In essence, Thongvanh is asking us to apply the same retroactivity
rule for cases that are not final at the time the new rule is announced to
cases that have become final at the time the new rule is announced. In
support of this request, he appears to argue that people whose convictions
have become final at the time the new rule is announced are similarly
situated to people whose convictions have not become final.
He notes that Plain and empirical evidence recognize that
underrepresentation of minorities in jury pools can affect trial outcomes.
See Plain, 898 N.W.2d at 826. He appears to argue that, therefore, any
person denied the application of Plain is similarly situated—regardless of
whether that person’s conviction had become final at the time Plain was
decided.
We are not persuaded by his argument. The Griffith Court expressly
acknowledged that in United States v. Johnson, 457 U.S. 537, 102 S. Ct.
2579 (1982), it “concluded that the retroactivity analysis for convictions
that have become final must be different from the analysis for convictions
that are not final at the time the new decision is issued.” Griffith, 479 U.S.
at 321–22, 107 S. Ct. at 712. And it noted that the Johnson Court largely
adopted the rationale for distinguishing between cases that had become
final and those that had not as explained in Justice Harlan’s separate
opinions in Desist v. United States, 394 U.S. 244, 256, 257–58, 89 S. Ct.
1030, 1038 (1969) (Harlan, J., dissenting), and Mackey v. United States,
401 U.S. 667, 679–81, 91 S. Ct. 1171, 1173–74 (1971) (Harlan, J.
concurring in the judgment). Griffith, 479 U.S. at 322, 107 S. Ct. at 712–
19
13. Thongvanh makes no attack on Justice Harlan’s rationale or the
Johnson Court’s decision to largely adopt that rationale. Thus, Thongvanh
does not explain why persons whose cases had become final are similarly
situated to persons whose cases had not become final.
We recognize that the composition of jury pools can have real-world
effects. That is why we changed the law in Plain. In fact, since 1984, when
Thongvanh was tried and convicted, Iowa’s criminal justice system has
evolved in many ways—hopefully for the better. We believe if Thongvanh
were tried today, thirty-six years later, he would receive better procedural
protections on the whole. But against this consideration, we have to weigh
the need for finality of judgments when the issue does not bear directly on
guilt or innocence and the impracticality of reconstructing events that
occurred between three and four decades ago. 5
We are not persuaded that either the Teague framework or the Iowa
Constitution’s due process and equal protection guarantees require Plain
to apply retroactively to convictions that were already final at the time we
decided Plain. The district court did not err in concluding Thongvanh
could not rely on Plain as the basis for his current PCR application.

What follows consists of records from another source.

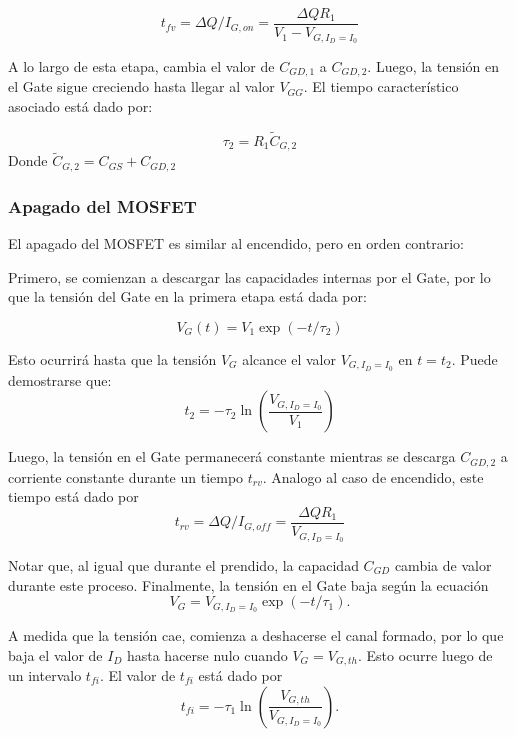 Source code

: \documentclass[e4_tp1_main.tex]{subfiles}
\begin{document}
\begin{equation}
t_{fv} = \Delta Q/I_{G,on} = \frac{\Delta Q R_1}{V_{1}-V_{G,I_D=I_0}}
\end{equation}

A lo largo de esta etapa, cambia el valor de $C_{GD,1}$ a $C_{GD,2}$. Luego, la tensión en el Gate sigue creciendo hasta llegar al valor $V_{GG}$. El tiempo característico asociado está dado por:

\begin{equation}
\tau_2 = R_1\tilde{C}_{G,2}
\end{equation}
Donde $\tilde{C}_{G,2} = C_{GS} + C_{GD,2}$

\subsubsection{Apagado del MOSFET}

El apagado del MOSFET es similar al encendido, pero en orden contrario:

Primero, se comienzan a descargar las capacidades internas por el Gate, por lo que la tensión del Gate en la primera etapa está dada por:

\begin{equation}
V_G(t) = V_{1} \exp(-t/\tau_2)
\end{equation}

Esto ocurrirá hasta que la tensión $V_G$ alcance el valor $V_{G,I_D=I_0}$ en $t=t_2$. Puede demostrarse que:
\begin{equation}
t_2= -\tau_2\ln\left(\frac{V_{G,I_D=I_0}}{V_1}\right)
\end{equation}

Luego, la tensión en el Gate permanecerá constante mientras se descarga $C_{GD,2}$ a corriente constante durante un tiempo $t_{rv}$. Analogo al caso de encendido, este tiempo está dado por
\begin{equation}
t_{rv} = \Delta Q/I_{G,off} = \frac{\Delta Q R_1}{V_{G,I_D=I_0}}
\end{equation}

Notar que, al igual que durante el prendido, la capacidad $C_{GD}$ cambia de valor durante este proceso. Finalmente, la tensión en el Gate baja según la ecuación
\begin{equation}
V_{G} = V_{G,I_D=I_0}\exp(-t/\tau_1).
\end{equation}

A medida que la tensión cae, comienza a deshacerse el canal formado, por lo que baja el valor de $I_D$ hasta hacerse nulo cuando $V_G=V_{G,th}$. Esto ocurre luego de un intervalo $t_{fi}$. El valor de $t_{fi}$ está dado por
\begin{equation}
t_{fi}= -\tau_1\ln\left(\frac{V_{G,th}}{V_{G,I_D=I_0}}\right).
\end{equation}
\end{document}
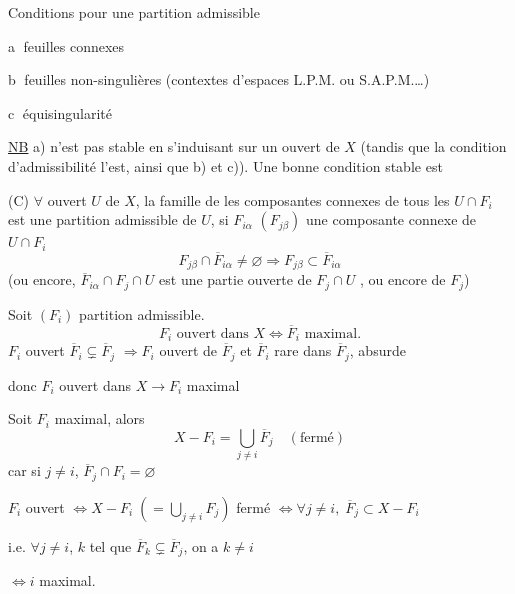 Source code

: Conditions pour une partition admissible

\textcircled{a} feuilles connexes

\textcircled{b} feuilles non-singulières (contextes d'espaces  L.P.M. ou S.A.P.M.\ldots)

\textcircled{c} équisingularité

\uline{NB} a) n'est pas stable en s'induisant sur un ouvert de $X$ (tandis que la condition d'admissibilité l'est, ainsi que b) et c)). Une bonne condition stable est


(C) $\forall$ ouvert $U$ de $X$, la famille de  les composantes connexes de tous les $U\cap F_i$ est une partition admissible de $U$,
  si $F_{i\alpha}$ $(F_{j\beta})$ une composante connexe de $U\cap F_i$  
\[
F_{j\beta}\cap\overline F_{i\alpha}\neq\varnothing
\Longrightarrow F_{j\beta}\subset\overline F_{i\alpha}
\]
(ou encore, $\overline F_{i\alpha}\cap F_j\cap U$ est une partie ouverte de $F_j\cap U$ , ou encore de $F_j$)

Soit $(F_i)$ partition admissible.
\[
F_i\text{ ouvert dans }X\Longleftrightarrow\overline F_i\text{ maximal.}
\]
$F_i$ ouvert  $\overline F_i\subsetneq\overline F_j$
$\Rightarrow F_i$ ouvert \inserted{$\neq\varnothing$} de $\overline F_j$ et $\overline F_i$ rare dans $\overline F_j$, absurde

donc $F_i$ ouvert dans $X\longrightarrow F_i$ maximal

Soit $F_i$ maximal, alors
\[
X-F_i=\bigcup_{j\neq i}\overline F_j\quad(\text{fermé})
\]
car  si $j\neq i$, $\overline F_j\cap F_i=\varnothing$

$F_i$ ouvert $\Longleftrightarrow X-F_i\;(=\bigcup_{j\neq i}F_j)$ fermé
$\Longleftrightarrow\forall j\neq i,\;\overline F_j\subset X-F_i$

i.e. $\forall j\neq i$,  $k$ tel que $\overline F_k\subsetneq\overline F_j$, on a $k\neq i$

$\Longleftrightarrow i$ maximal.

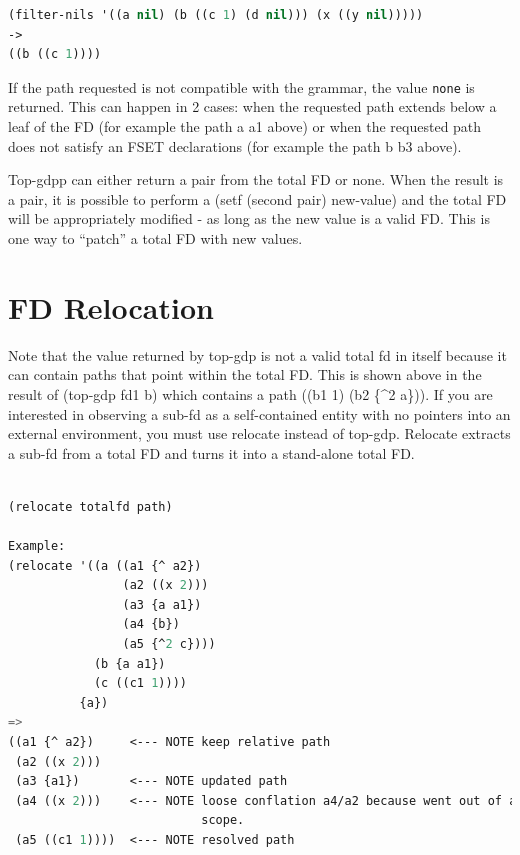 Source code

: \documentclass[10pt,a4paper]{report}
\begin{document}
\begin{lstlisting}[language=Lisp]
(filter-nils '((a nil) (b ((c 1) (d nil))) (x ((y nil)))))
->
((b ((c 1))))
\end{lstlisting}


If the path requested is not compatible with the grammar, the value
{\tt none} is returned.  This can happen in 2 cases: when the requested path
extends below a leaf of the FD (for example the path {a a1} above) or when
the requested path does not satisfy an FSET declarations (for example the
path {b b3} above).

Top-gdpp can either return a pair from the total FD or none.  When the
result is a pair, it is possible to perform a (setf (second pair)
new-value) and the total FD will be appropriately modified - as long as the
new value is a valid FD.  This is one way to ``patch'' a total FD with new
values. 


\section{FD Relocation}

Note that the value returned by top-gdp is not a valid total fd in itself
because it can contain paths that point within the total FD.  This is shown
above in the result of (top-gdp fd1 {b}) which contains a path ((b1 1) (b2
\{\^{}2 a\})).  If you are interested in observing a sub-fd as a self-contained
entity with no pointers into an external environment, you must use relocate
instead of top-gdp.  Relocate extracts a sub-fd from a total FD and turns
it into a stand-alone total FD.  

\begin{lstlisting}[language=Lisp]

(relocate totalfd path)

Example:
(relocate '((a ((a1 {^ a2})
                (a2 ((x 2)))
                (a3 {a a1})
                (a4 {b})
                (a5 {^2 c})))
            (b {a a1})
            (c ((c1 1))))
          {a})
=>
((a1 {^ a2})     <--- NOTE keep relative path
 (a2 ((x 2)))
 (a3 {a1})       <--- NOTE updated path
 (a4 ((x 2)))    <--- NOTE loose conflation a4/a2 because went out of a
                           scope.
 (a5 ((c1 1))))  <--- NOTE resolved path

\end{lstlisting}
\end{document}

5Another point to be noted is that Thongvanh, unlike Teague and Brewer, did not
raise any objection at trial to the composition of the jury pool or panel, even an objection
under the then-existing law. See Thongvanh II, 494 N.W.2d at 683 (“Applicant maintains
that he was denied his Sixth Amendment right to assistance of counsel because of trial
counsel’s failure to object to the selection of the jury venire and petit jury.”); cf. Teague,
489 U.S. at 293, 109 S. Ct. at 1066 (noting that Teague moved twice for a mistrial);
Brewer, 444 N.W.2d at 79 (noting that the alleged constitutional infirmities were
“preserved at trial” and Brewer was seeking a “re-evaluation of his original claim that the
statutory exclusion of persons aged sixty-five and over from his jury panel violated his
sixth and fourteenth amendment rights to a fair and impartial jury”). We have no
occasion to decide today how a ruling that Plain is retroactive would be applied to the
case where the defendant did not make a contemporaneous objection.
20
VI. Disposition.
We conclude Plain’s holding on the second prong of the Duren test
constitutes a new ground of law under section 822.3. However, because
we find that the new law of criminal procedure announced in Plain does
not apply retroactively to cases on collateral review, we affirm the dismissal
of Thongvanh’s PCR application.
AFFIRMED.
All justices concur except McDonald, J., who takes no part.